_Instructions for the task_: Starting with the line that contains "önce hepsini kontrol" and stopping after the line that contains "Bu projede sekiz", return each line below exactly as written, with no others.

_Entries shown_:

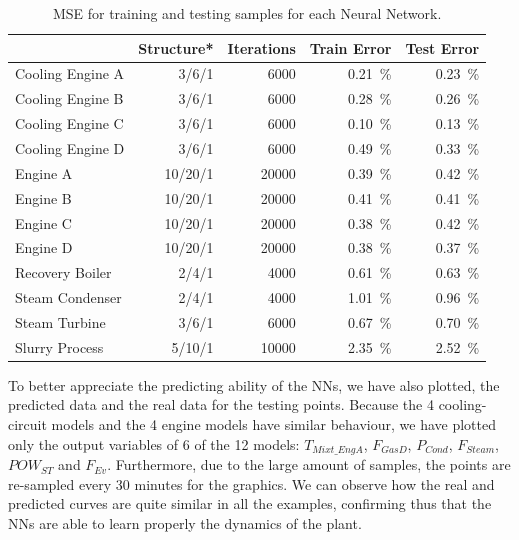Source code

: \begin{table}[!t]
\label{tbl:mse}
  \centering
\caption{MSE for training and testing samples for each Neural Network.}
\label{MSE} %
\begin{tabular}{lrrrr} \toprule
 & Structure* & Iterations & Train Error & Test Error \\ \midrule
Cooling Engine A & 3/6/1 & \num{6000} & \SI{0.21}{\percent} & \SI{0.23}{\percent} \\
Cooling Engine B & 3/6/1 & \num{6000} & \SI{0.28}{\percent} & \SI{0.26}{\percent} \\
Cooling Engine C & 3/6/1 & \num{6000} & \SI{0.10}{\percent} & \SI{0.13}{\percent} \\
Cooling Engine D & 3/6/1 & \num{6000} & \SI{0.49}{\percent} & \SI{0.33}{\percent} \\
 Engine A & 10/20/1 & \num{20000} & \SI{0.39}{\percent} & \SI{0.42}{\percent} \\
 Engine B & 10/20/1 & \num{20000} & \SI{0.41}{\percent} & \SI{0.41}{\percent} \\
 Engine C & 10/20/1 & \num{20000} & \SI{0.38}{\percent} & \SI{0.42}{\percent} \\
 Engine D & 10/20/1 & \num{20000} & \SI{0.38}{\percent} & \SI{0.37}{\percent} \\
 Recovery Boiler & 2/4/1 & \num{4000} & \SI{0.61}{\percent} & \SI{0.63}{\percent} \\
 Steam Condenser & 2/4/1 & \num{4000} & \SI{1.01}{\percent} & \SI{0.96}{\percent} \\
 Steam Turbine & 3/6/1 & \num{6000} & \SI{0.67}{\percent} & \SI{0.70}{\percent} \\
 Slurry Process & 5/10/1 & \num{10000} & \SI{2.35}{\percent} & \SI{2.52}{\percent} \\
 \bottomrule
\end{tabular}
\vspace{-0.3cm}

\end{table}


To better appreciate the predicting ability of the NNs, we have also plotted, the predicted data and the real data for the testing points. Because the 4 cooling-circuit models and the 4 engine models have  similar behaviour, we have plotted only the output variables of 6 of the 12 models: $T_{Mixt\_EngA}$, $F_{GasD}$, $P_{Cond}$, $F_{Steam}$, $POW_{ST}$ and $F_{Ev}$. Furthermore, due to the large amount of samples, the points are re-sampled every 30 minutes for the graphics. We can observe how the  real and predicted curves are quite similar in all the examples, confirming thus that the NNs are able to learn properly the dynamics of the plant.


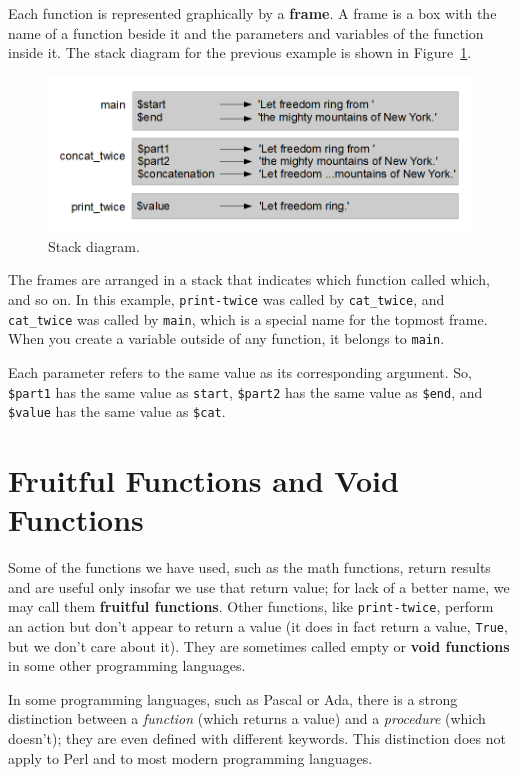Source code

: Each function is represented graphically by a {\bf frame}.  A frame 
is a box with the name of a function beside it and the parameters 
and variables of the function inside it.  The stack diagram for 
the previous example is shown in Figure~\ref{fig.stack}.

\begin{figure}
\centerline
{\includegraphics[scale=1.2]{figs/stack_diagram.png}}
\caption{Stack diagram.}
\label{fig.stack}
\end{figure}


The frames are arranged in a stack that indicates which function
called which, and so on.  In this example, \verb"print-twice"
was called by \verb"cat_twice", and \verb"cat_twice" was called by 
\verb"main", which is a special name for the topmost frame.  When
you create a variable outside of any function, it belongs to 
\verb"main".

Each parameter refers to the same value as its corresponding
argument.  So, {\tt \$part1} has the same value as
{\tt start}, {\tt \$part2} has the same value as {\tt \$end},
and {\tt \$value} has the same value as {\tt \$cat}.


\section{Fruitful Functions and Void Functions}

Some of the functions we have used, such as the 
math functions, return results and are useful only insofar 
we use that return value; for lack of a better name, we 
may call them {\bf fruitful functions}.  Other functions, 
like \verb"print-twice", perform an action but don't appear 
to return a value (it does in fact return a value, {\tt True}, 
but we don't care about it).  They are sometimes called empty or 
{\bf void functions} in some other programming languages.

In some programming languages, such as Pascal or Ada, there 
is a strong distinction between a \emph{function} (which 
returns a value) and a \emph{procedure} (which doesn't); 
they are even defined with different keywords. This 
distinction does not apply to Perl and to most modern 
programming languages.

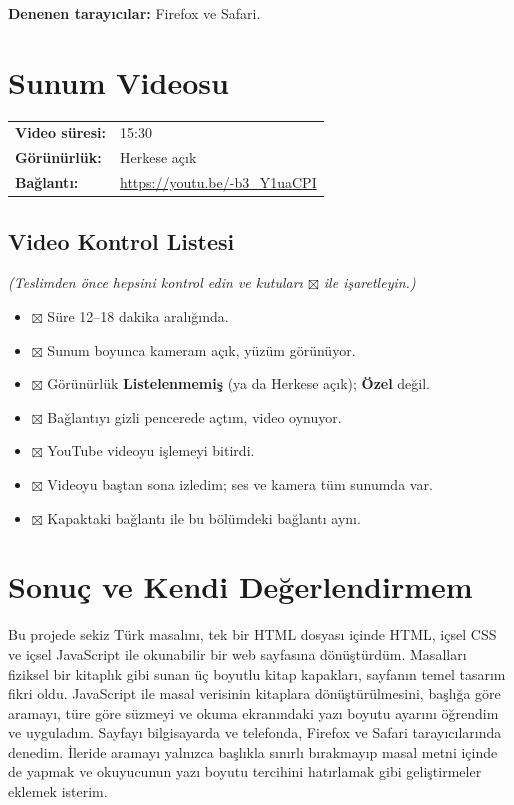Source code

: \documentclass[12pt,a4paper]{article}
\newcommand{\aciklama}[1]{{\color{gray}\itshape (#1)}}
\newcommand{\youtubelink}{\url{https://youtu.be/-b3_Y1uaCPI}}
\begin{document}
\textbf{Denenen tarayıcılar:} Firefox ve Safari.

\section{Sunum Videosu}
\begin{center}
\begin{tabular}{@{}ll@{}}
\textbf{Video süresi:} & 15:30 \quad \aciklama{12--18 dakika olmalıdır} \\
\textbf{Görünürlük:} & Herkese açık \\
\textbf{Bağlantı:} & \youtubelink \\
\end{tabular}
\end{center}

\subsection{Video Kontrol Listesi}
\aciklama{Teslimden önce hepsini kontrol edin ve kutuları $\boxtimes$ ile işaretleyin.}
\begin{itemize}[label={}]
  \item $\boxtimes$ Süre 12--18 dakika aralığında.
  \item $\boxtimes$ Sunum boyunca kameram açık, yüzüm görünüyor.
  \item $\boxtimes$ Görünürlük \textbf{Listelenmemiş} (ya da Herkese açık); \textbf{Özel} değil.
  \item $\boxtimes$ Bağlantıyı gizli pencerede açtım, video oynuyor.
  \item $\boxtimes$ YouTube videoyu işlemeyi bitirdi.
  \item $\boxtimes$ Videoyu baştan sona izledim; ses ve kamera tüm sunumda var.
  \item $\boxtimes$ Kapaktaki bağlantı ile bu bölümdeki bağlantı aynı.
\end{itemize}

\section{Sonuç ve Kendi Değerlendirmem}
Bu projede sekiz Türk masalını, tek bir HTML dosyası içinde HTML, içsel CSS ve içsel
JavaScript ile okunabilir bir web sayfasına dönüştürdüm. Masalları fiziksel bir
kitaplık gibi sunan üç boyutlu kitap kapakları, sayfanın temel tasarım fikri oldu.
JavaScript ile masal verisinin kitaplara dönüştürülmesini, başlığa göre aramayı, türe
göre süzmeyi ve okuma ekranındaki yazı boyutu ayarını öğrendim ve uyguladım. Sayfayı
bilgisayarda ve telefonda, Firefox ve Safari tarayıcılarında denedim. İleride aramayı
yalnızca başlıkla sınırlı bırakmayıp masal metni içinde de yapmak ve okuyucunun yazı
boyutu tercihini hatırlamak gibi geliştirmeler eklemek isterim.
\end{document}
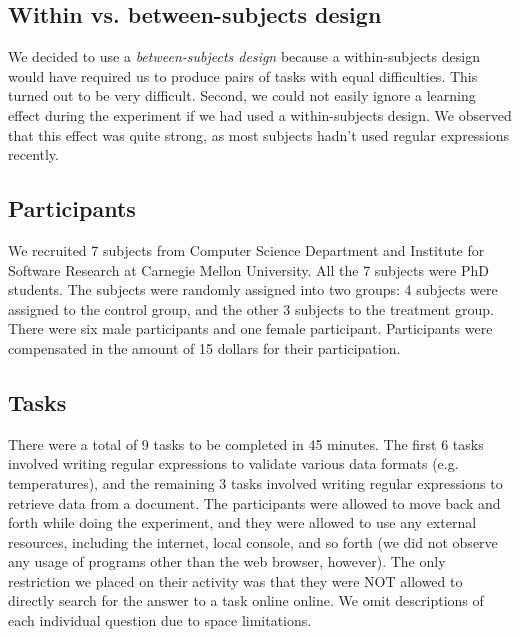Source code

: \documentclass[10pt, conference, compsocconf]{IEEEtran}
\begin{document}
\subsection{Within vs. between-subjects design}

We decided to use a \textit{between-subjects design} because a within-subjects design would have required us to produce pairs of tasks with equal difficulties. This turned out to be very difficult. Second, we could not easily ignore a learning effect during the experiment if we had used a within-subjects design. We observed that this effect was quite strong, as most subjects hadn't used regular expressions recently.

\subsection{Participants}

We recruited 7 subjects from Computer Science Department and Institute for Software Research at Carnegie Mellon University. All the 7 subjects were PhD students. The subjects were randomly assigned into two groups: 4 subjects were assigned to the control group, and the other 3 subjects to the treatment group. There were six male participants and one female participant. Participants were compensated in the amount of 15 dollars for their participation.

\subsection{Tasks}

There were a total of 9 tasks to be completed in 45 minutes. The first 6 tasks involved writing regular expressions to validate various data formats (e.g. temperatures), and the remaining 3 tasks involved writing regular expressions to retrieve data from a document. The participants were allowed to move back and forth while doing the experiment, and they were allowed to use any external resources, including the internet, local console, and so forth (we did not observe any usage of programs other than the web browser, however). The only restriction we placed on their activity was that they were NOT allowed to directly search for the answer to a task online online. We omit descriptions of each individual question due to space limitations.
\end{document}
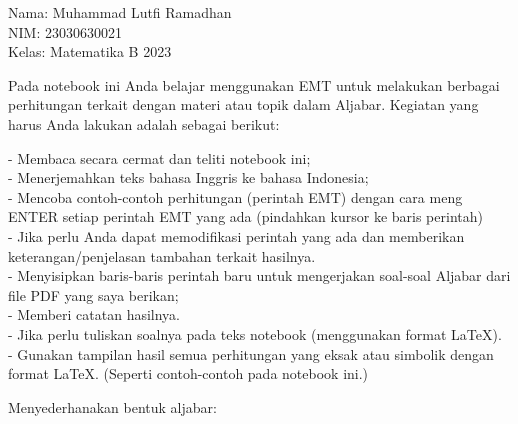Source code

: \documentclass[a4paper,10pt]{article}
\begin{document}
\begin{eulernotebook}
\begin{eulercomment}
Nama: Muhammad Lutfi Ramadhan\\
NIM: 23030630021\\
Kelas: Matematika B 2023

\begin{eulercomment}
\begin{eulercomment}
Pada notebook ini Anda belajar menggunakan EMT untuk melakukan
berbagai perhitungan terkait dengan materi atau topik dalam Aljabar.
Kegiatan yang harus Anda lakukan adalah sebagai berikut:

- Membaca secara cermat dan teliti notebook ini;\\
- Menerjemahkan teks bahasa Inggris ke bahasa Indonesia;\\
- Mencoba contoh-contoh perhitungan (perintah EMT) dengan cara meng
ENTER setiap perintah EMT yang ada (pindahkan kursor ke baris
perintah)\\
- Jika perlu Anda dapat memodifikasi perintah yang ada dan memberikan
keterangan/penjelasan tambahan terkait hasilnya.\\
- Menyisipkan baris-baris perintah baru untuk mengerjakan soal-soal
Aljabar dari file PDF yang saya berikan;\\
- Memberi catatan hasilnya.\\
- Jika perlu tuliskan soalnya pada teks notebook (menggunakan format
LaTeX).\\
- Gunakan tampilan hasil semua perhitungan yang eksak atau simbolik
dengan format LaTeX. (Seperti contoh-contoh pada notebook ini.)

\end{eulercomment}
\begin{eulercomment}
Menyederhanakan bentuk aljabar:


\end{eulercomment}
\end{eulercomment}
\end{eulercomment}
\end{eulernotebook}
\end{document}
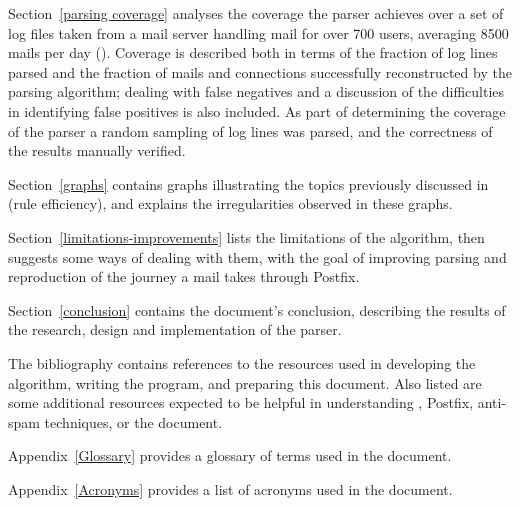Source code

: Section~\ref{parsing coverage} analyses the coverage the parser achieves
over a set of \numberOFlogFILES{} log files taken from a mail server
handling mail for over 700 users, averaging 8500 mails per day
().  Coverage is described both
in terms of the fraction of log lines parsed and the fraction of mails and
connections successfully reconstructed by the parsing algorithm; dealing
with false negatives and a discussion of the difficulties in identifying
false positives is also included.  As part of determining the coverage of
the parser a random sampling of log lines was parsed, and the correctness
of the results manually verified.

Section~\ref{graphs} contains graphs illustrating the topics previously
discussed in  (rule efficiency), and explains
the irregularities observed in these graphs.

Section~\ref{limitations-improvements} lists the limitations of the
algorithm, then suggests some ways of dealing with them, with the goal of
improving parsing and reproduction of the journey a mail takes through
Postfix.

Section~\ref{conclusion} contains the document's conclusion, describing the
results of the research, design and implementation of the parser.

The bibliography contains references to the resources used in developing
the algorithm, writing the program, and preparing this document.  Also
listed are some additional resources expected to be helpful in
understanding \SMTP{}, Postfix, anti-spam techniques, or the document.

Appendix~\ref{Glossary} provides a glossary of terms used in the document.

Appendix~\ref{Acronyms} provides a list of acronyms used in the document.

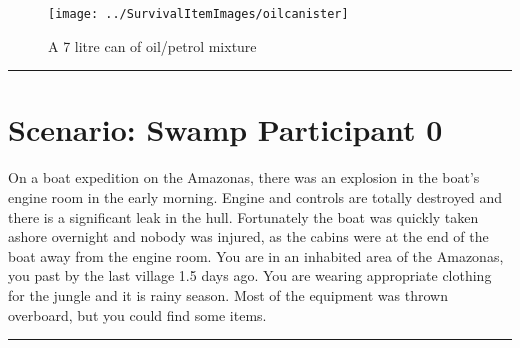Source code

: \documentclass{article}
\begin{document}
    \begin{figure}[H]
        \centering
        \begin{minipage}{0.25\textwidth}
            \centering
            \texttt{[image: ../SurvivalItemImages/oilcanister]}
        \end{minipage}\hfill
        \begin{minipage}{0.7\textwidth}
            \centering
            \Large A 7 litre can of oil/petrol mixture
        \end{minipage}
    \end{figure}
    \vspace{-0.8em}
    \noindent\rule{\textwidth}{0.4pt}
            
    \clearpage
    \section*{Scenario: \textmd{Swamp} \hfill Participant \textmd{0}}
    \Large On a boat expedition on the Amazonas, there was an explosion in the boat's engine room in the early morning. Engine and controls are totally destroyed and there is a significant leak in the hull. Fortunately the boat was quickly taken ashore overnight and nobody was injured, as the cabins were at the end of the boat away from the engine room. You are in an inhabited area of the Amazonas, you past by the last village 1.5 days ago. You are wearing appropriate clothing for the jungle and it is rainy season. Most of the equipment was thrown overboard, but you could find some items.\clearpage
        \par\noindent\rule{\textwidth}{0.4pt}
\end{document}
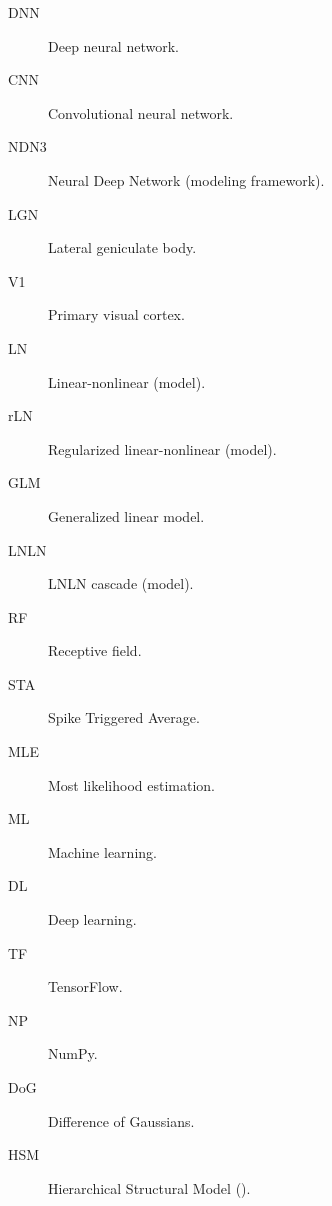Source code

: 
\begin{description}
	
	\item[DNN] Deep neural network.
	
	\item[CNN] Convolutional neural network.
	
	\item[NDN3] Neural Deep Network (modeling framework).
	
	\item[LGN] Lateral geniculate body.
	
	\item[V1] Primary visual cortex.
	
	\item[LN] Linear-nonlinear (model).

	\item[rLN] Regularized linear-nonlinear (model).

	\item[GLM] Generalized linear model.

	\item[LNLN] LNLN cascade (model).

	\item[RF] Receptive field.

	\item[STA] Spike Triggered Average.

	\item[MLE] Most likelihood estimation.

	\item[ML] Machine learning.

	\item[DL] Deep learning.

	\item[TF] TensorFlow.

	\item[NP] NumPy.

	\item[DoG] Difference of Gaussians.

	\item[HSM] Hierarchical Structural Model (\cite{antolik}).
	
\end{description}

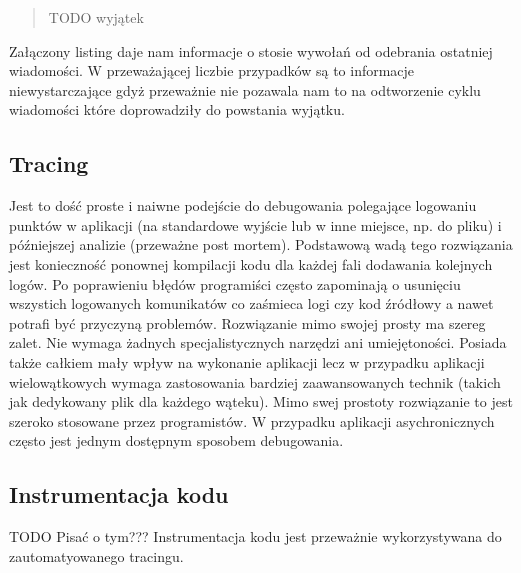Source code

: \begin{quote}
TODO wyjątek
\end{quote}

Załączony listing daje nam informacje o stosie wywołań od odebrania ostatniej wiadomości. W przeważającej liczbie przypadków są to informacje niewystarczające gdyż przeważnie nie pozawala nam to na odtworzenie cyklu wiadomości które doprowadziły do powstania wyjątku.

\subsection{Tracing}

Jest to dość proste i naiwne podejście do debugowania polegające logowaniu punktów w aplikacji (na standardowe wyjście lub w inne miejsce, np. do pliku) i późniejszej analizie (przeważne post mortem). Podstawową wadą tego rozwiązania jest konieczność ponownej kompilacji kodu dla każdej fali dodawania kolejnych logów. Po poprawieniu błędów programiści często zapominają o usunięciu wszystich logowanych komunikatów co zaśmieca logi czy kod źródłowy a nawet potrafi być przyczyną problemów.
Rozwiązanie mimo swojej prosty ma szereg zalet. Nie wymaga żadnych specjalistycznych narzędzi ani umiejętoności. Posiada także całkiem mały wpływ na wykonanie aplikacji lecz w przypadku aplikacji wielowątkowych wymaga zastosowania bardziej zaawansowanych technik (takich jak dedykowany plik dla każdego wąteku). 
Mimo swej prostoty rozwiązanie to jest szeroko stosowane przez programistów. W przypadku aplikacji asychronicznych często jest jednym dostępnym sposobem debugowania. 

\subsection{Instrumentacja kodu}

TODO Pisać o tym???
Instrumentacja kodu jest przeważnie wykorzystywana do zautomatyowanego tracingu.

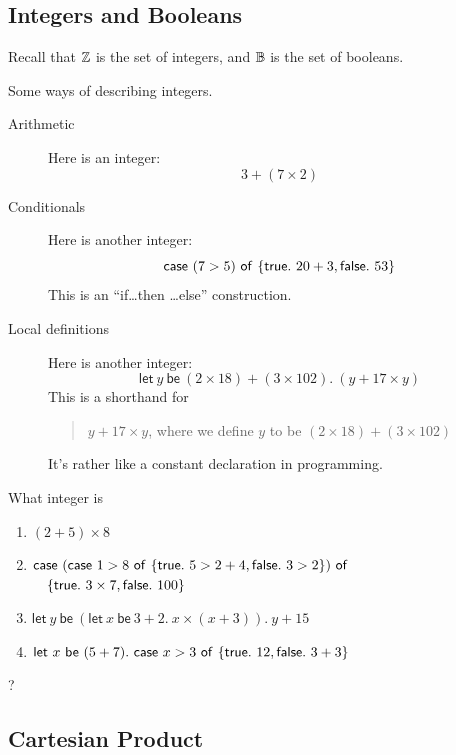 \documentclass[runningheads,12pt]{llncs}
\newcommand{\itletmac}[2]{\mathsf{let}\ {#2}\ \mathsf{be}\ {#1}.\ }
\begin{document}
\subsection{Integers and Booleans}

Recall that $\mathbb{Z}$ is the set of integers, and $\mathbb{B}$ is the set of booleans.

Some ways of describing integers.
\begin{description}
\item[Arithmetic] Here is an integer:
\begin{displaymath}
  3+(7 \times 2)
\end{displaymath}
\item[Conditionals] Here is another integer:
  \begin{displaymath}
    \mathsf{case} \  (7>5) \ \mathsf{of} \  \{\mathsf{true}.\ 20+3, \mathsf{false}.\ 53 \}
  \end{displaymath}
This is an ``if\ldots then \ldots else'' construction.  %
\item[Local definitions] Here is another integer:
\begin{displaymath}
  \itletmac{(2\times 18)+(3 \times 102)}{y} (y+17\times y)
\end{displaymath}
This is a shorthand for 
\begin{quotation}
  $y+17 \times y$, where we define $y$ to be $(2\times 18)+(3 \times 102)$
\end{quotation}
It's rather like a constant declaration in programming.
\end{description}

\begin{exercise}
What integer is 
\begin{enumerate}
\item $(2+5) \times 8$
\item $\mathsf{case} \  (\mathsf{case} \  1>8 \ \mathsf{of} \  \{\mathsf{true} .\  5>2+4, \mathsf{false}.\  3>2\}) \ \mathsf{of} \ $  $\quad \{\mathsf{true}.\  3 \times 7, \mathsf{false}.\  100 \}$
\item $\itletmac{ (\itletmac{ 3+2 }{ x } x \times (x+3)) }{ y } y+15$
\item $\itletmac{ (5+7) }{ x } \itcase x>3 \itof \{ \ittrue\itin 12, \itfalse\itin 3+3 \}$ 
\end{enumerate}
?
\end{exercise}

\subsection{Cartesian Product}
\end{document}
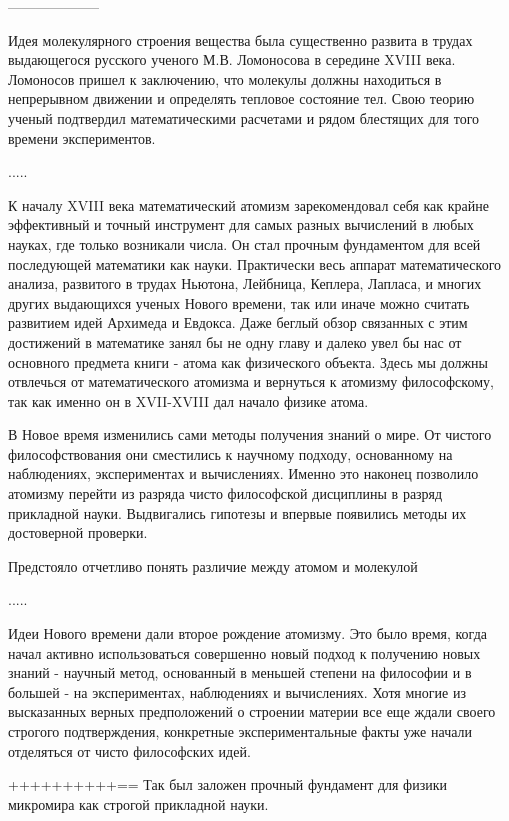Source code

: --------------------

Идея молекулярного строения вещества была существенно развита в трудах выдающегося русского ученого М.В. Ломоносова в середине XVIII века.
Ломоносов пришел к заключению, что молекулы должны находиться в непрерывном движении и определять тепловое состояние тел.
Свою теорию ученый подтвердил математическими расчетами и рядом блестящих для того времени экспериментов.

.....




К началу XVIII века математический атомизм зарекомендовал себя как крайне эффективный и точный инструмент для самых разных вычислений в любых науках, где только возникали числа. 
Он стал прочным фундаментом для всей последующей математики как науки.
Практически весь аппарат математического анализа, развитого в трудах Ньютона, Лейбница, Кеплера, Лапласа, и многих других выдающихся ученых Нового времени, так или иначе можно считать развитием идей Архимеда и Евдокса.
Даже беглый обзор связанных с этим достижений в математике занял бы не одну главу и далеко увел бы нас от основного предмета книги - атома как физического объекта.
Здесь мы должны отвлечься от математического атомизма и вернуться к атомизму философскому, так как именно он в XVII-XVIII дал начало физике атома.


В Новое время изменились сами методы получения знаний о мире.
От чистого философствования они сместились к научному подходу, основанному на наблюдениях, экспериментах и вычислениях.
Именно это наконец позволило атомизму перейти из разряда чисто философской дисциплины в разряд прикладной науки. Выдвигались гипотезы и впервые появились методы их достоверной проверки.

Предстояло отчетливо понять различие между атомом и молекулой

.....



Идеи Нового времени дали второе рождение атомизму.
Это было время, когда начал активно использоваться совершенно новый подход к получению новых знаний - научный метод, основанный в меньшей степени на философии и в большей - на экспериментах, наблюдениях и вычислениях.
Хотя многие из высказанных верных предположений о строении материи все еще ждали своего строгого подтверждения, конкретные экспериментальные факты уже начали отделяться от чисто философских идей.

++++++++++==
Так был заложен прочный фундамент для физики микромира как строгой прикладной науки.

_Response to this task_:
\aciklama{Teslimden önce hepsini kontrol edin ve kutuları $\boxtimes$ ile işaretleyin.}
\begin{itemize}[label={}]
  \item $\boxtimes$ Süre 12--18 dakika aralığında.
  \item $\boxtimes$ Sunum boyunca kameram açık, yüzüm görünüyor.
  \item $\boxtimes$ Görünürlük \textbf{Listelenmemiş} (ya da Herkese açık); \textbf{Özel} değil.
  \item $\boxtimes$ Bağlantıyı gizli pencerede açtım, video oynuyor.
  \item $\boxtimes$ YouTube videoyu işlemeyi bitirdi.
  \item $\boxtimes$ Videoyu baştan sona izledim; ses ve kamera tüm sunumda var.
  \item $\boxtimes$ Kapaktaki bağlantı ile bu bölümdeki bağlantı aynı.
\end{itemize}

\section{Sonuç ve Kendi Değerlendirmem}
Bu projede sekiz Türk masalını, tek bir HTML dosyası içinde HTML, içsel CSS ve içsel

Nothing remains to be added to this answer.